It’s a sad state of affairs when I can not take each new experience I have and use it to reflect directly upon the previous moment of my life in a way that is cumulatively constructive. All I can do is write it down what I think, and hope that someone else finds it interesting enough to act upon, or hope that I can serendipitously encounter someone else who can fill in the gaps for me in what I am missing in my writing, and then return to my previous work to expound upon it. As I cannot act upon my own thoughts, as I am too busy committing them to writing and speech, I must rely completely on others to determine their validity and enact them in the world. Sadly, I usually find that the world changes to leave me and my writing behind, invalidating not only the truth of the writing, but the truth of it in the world, the moment I submit my thoughts to writing or speech. This leaves me vulnerable in the extreme. I have a recursive n-1 deletion bug in my ability to recall memories of what has just happened in the quantum moment prior to this one, because the part of my body that commits this storage activity has been zapped from existence, and I have no foreknowledge of what actions I may take, only that they are likely to be weak, insignificant, and ineffectual, as my ability to inspect the past in order to predict the future has been compromised.

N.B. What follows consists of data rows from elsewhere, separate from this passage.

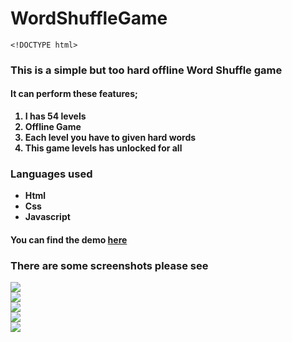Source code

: # WordShuffleGame
    <!DOCTYPE html>
<html>
<head>
    <meta charset="UTF-8">
</head>
<body>
    <h3>This is a simple but too hard offline Word Shuffle game</h3>
    <h4>It can perform these features;</h4>
    <b>
    <ol>
    <li>I has 54 levels</li>
    <li>Offline Game</li>
    <li>Each level you have to given hard words</li>
    <li>This game levels has unlocked for all</li>
    </ol>
   <h3> Languages used </h3>
   <ul>
   <li>Html</li>
   <li>Css</li>
   <li>Javascript</li>
   </ul>
   <h4>You can find the demo <a href="https://wordshuffle.netlify.app">here</a></h4>
   <h3>There are some screenshots please see</h3>
   <img src="screenshots/1.png"></img>
   <br>
   <img src="screenshots/2.png"></img>
   <br>
   <img src="screenshots/3.png"></img>
   <br>
   <img src="screenshots/4.png"></img>
   <br>
   <img src="screenshots/5.png"></img>
</body>
</html>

In a sense, this is inevitable due to the ratio of useless information created daily as compared to the amount of actionable, utilitarian information I am able to produce.
Often, chronologists will state that time does not exist except as the act of arbitrarily metering consecutive, reproducible phenomenon in order to create an artificial standard by which ongoing movement can be measured. Often, as biologically limited beings, we find that the more elements operating in a motive system, the harder it is to keep track of all of them. When enough things are in motion, to the perceiver, everything happens at once. We can feel confident in our experience when watching a raindrop, but no one can track every drop in a thunderstorm.
More and more, I find that everything bad I have ever done and will ever do is already known to the future, and as punishment to me, the literal, living, breathing harbringers of suffering and judgement are sent to the relative past, within my own life-thread, such that they damage me in my time of innocence as punishment for my future actions. I see this taking place as a conspiratorial attempt on behalf of those who would desire to exploit and discredit me, taking special pains to do so due to differences in our race and culture, and finding themselves able to do so with ease as a result of the glut of information available to them on the subject of this writing’s author. In effect, this turns me into a person who is compelled by my future victim to enact the pain of my retaliation upon them as no more than an inevitable, existentially bound, and undeniable external fulfillment of reality itself during moments in which I experience no foreknowledge of who it is I will be hurting, with guilt for having done something wrong, be it warranted or not, serving as the beacon for the transmission of my punishment in the time that follows. I cannot count, due to the number’s immensity, the sum of moments in which I should have been justified in harming others for their vicious attacks upon my being, and instead, chose to do nothing, out of empathy for how it would feel to them to be harmed. In other words, I can do whatever I want, because I’ve already been punished for doing it before the infraction has taken place, so the safest course of action when I am inclined to feel good about myself and interact with the world is to do nothing ever again, in order to avoid a situation in which myself or someone else might come to harm.